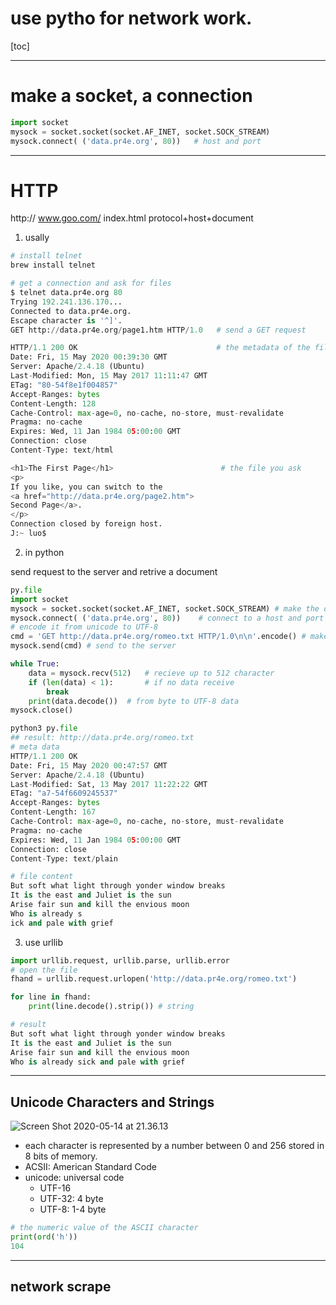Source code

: 
# use pytho for network work.

[toc]

---

# make a socket, a connection

```py
import socket
mysock = socket.socket(socket.AF_INET, socket.SOCK_STREAM)
mysock.connect( ('data.pr4e.org', 80))   # host and port
```

---

# HTTP
http:// www.goo.com/ index.html
protocol+host+document

1. usally
```py
# install telnet
brew install telnet

# get a connection and ask for files
$ telnet data.pr4e.org 80
Trying 192.241.136.170...
Connected to data.pr4e.org.
Escape character is '^]'.
GET http://data.pr4e.org/page1.htm HTTP/1.0   # send a GET request

HTTP/1.1 200 OK                               # the metadata of the file you ask
Date: Fri, 15 May 2020 00:39:30 GMT
Server: Apache/2.4.18 (Ubuntu)
Last-Modified: Mon, 15 May 2017 11:11:47 GMT
ETag: "80-54f8e1f004857"
Accept-Ranges: bytes
Content-Length: 128
Cache-Control: max-age=0, no-cache, no-store, must-revalidate
Pragma: no-cache
Expires: Wed, 11 Jan 1984 05:00:00 GMT
Connection: close
Content-Type: text/html

<h1>The First Page</h1>                        # the file you ask
<p>
If you like, you can switch to the
<a href="http://data.pr4e.org/page2.htm">
Second Page</a>.
</p>
Connection closed by foreign host.
J:~ luo$
```

2. in python

send request to the server and retrive a document

```py
py.file
import socket
mysock = socket.socket(socket.AF_INET, socket.SOCK_STREAM) # make the door open
mysock.connect( ('data.pr4e.org', 80))    # connect to a host and port
# encode it from unicode to UTF-8
cmd = 'GET http://data.pr4e.org/romeo.txt HTTP/1.0\n\n'.encode() # makeup request, encode to byte from unicode
mysock.send(cmd) # send to the server

while True:
    data = mysock.recv(512)   # recieve up to 512 character
    if (len(data) < 1):       # if no data receive
        break
    print(data.decode())  # from byte to UTF-8 data
mysock.close()  

python3 py.file
## result: http://data.pr4e.org/romeo.txt
# meta data
HTTP/1.1 200 OK
Date: Fri, 15 May 2020 00:47:57 GMT
Server: Apache/2.4.18 (Ubuntu)
Last-Modified: Sat, 13 May 2017 11:22:22 GMT
ETag: "a7-54f6609245537"
Accept-Ranges: bytes
Content-Length: 167
Cache-Control: max-age=0, no-cache, no-store, must-revalidate
Pragma: no-cache
Expires: Wed, 11 Jan 1984 05:00:00 GMT
Connection: close
Content-Type: text/plain

# file content
But soft what light through yonder window breaks
It is the east and Juliet is the sun
Arise fair sun and kill the envious moon
Who is already s
ick and pale with grief
```

3. use urllib

```py
import urllib.request, urllib.parse, urllib.error
# open the file
fhand = urllib.request.urlopen('http://data.pr4e.org/romeo.txt')

for line in fhand:
    print(line.decode().strip()) # string

# result
But soft what light through yonder window breaks
It is the east and Juliet is the sun
Arise fair sun and kill the envious moon
Who is already sick and pale with grief
```


---

## Unicode Characters and Strings

![Screen Shot 2020-05-14 at 21.36.13](https://i.imgur.com/FoPFM3q.png)

- each character is represented by a number between 0 and 256 stored in 8 bits of memory.
- ACSII: American Standard Code
- unicode: universal code
    - UTF-16
    - UTF-32: 4 byte
    - UTF-8: 1-4 byte


```py
# the numeric value of the ASCII character
print(ord('h'))
104
```

---

## network scrape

_WORK TASK_
From the first line to the last, retype the data exactly, without images.

_ANSWER SECTION_
Source code

: 
# use pytho for network work.

[toc]

---

# make a socket, a connection

```py
import socket
mysock = socket.socket(socket.AF_INET, socket.SOCK_STREAM)
mysock.connect( ('data.pr4e.org', 80))   # host and port
```

---

# HTTP
http:// www.goo.com/ index.html
protocol+host+document

1. usally
```py
# install telnet
brew install telnet

# get a connection and ask for files
$ telnet data.pr4e.org 80
Trying 192.241.136.170...
Connected to data.pr4e.org.
Escape character is '^]'.
GET http://data.pr4e.org/page1.htm HTTP/1.0   # send a GET request

HTTP/1.1 200 OK                               # the metadata of the file you ask
Date: Fri, 15 May 2020 00:39:30 GMT
Server: Apache/2.4.18 (Ubuntu)
Last-Modified: Mon, 15 May 2017 11:11:47 GMT
ETag: "80-54f8e1f004857"
Accept-Ranges: bytes
Content-Length: 128
Cache-Control: max-age=0, no-cache, no-store, must-revalidate
Pragma: no-cache
Expires: Wed, 11 Jan 1984 05:00:00 GMT
Connection: close
Content-Type: text/html

<h1>The First Page</h1>                        # the file you ask
<p>
If you like, you can switch to the
<a href="http://data.pr4e.org/page2.htm">
Second Page</a>.
</p>
Connection closed by foreign host.
J:~ luo$
```

2. in python

send request to the server and retrive a document

```py
py.file
import socket
mysock = socket.socket(socket.AF_INET, socket.SOCK_STREAM) # make the door open
mysock.connect( ('data.pr4e.org', 80))    # connect to a host and port
# encode it from unicode to UTF-8
cmd = 'GET http://data.pr4e.org/romeo.txt HTTP/1.0\n\n'.encode() # makeup request, encode to byte from unicode
mysock.send(cmd) # send to the server

while True:
    data = mysock.recv(512)   # recieve up to 512 character
    if (len(data) < 1):       # if no data receive
        break
    print(data.decode())  # from byte to UTF-8 data
mysock.close()  

python3 py.file
## result: http://data.pr4e.org/romeo.txt
# meta data
HTTP/1.1 200 OK
Date: Fri, 15 May 2020 00:47:57 GMT
Server: Apache/2.4.18 (Ubuntu)
Last-Modified: Sat, 13 May 2017 11:22:22 GMT
ETag: "a7-54f6609245537"
Accept-Ranges: bytes
Content-Length: 167
Cache-Control: max-age=0, no-cache, no-store, must-revalidate
Pragma: no-cache
Expires: Wed, 11 Jan 1984 05:00:00 GMT
Connection: close
Content-Type: text/plain

# file content
But soft what light through yonder window breaks
It is the east and Juliet is the sun
Arise fair sun and kill the envious moon
Who is already s
ick and pale with grief
```

3. use urllib

```py
import urllib.request, urllib.parse, urllib.error
# open the file
fhand = urllib.request.urlopen('http://data.pr4e.org/romeo.txt')

for line in fhand:
    print(line.decode().strip()) # string

# result
But soft what light through yonder window breaks
It is the east and Juliet is the sun
Arise fair sun and kill the envious moon
Who is already sick and pale with grief
```


---

## Unicode Characters and Strings

![Screen Shot 2020-05-14 at 21.36.13](https://i.imgur.com/FoPFM3q.png)

- each character is represented by a number between 0 and 256 stored in 8 bits of memory.
- ACSII: American Standard Code
- unicode: universal code
    - UTF-16
    - UTF-32: 4 byte
    - UTF-8: 1-4 byte


```py
# the numeric value of the ASCII character
print(ord('h'))
104
```

---

## network scrape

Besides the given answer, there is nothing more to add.